• Supplied data:
○ ○ ○ ○

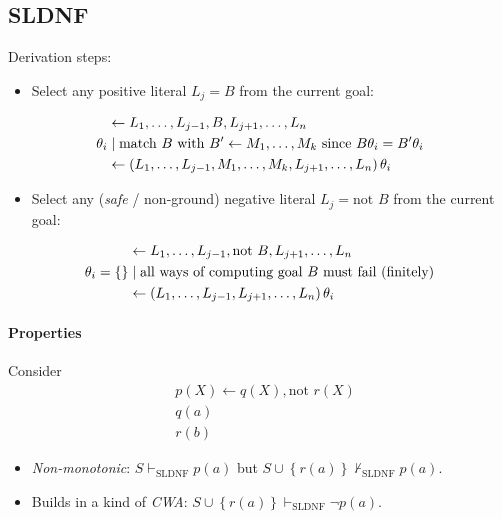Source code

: \documentclass[twocolumn,english]{article}
\begin{document}
\subsection{SLDNF}

Derivation steps:
\begin{itemize}
\item Select any positive literal $L_{j}=B$ from the current goal:
\end{itemize}
\begin{align*}
\: & \leftarrow L_{1},\dots,L_{j-1},B,L_{j+1},\dots,L_{n}\\
\theta_{i} & \mid\text{match \ensuremath{B} with \ensuremath{B'\leftarrow M_{1},\dots,M_{k}} since \ensuremath{B\theta_{i}=B'\theta_{i}}}\\
\: & \leftarrow\left(L_{1},\dots,L_{j-1},M_{1},\dots,M_{k},L_{j+1},\dots,L_{n}\right)\theta_{i}
\end{align*}
\begin{itemize}
\item Select any (\emph{safe} / non-ground) negative literal $L_{j}=\text{not }B$
from the current goal:
\end{itemize}
\begin{align*}
\: & \leftarrow L_{1},\dots,L_{j-1},\text{not }B,L_{j+1},\dots,L_{n}\\
\theta_{i}=\{\} & \mid\text{all ways of computing goal \ensuremath{B} must fail (finitely)}\\
\: & \leftarrow\left(L_{1},\dots,L_{j-1},L_{j+1},\dots,L_{n}\right)\theta_{i}
\end{align*}

\paragraph{Properties}

Consider
\begin{align*}
 & p\left(X\right)\leftarrow q\left(X\right),\text{not }r\left(X\right)\\
 & q\left(a\right)\\
 & r\left(b\right)
\end{align*}
\begin{itemize}
\item \emph{Non-monotonic}: $S\vdash_{\text{SLDNF}}p\left(a\right)$ but
$S\cup\left\{ r\left(a\right)\right\} \not\vdash_{\text{SLDNF}}p\left(a\right)$.
\item Builds in a kind of \emph{CWA}: $S\cup\left\{ r\left(a\right)\right\} \vdash_{\text{SLDNF}}\lnot p\left(a\right)$.
\end{itemize}
\end{document}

○ ○ ○ ○

Wherever a line of the data holds "ensuremath", copy that line.

\theta_{i} & \mid\text{match \ensuremath{B} with \ensuremath{B'\leftarrow M_{1},\dots,M_{k}} since \ensuremath{B\theta_{i}=B'\theta_{i}}}\\
\theta_{i}=\{\} & \mid\text{all ways of computing goal \ensuremath{B} must fail (finitely)}\\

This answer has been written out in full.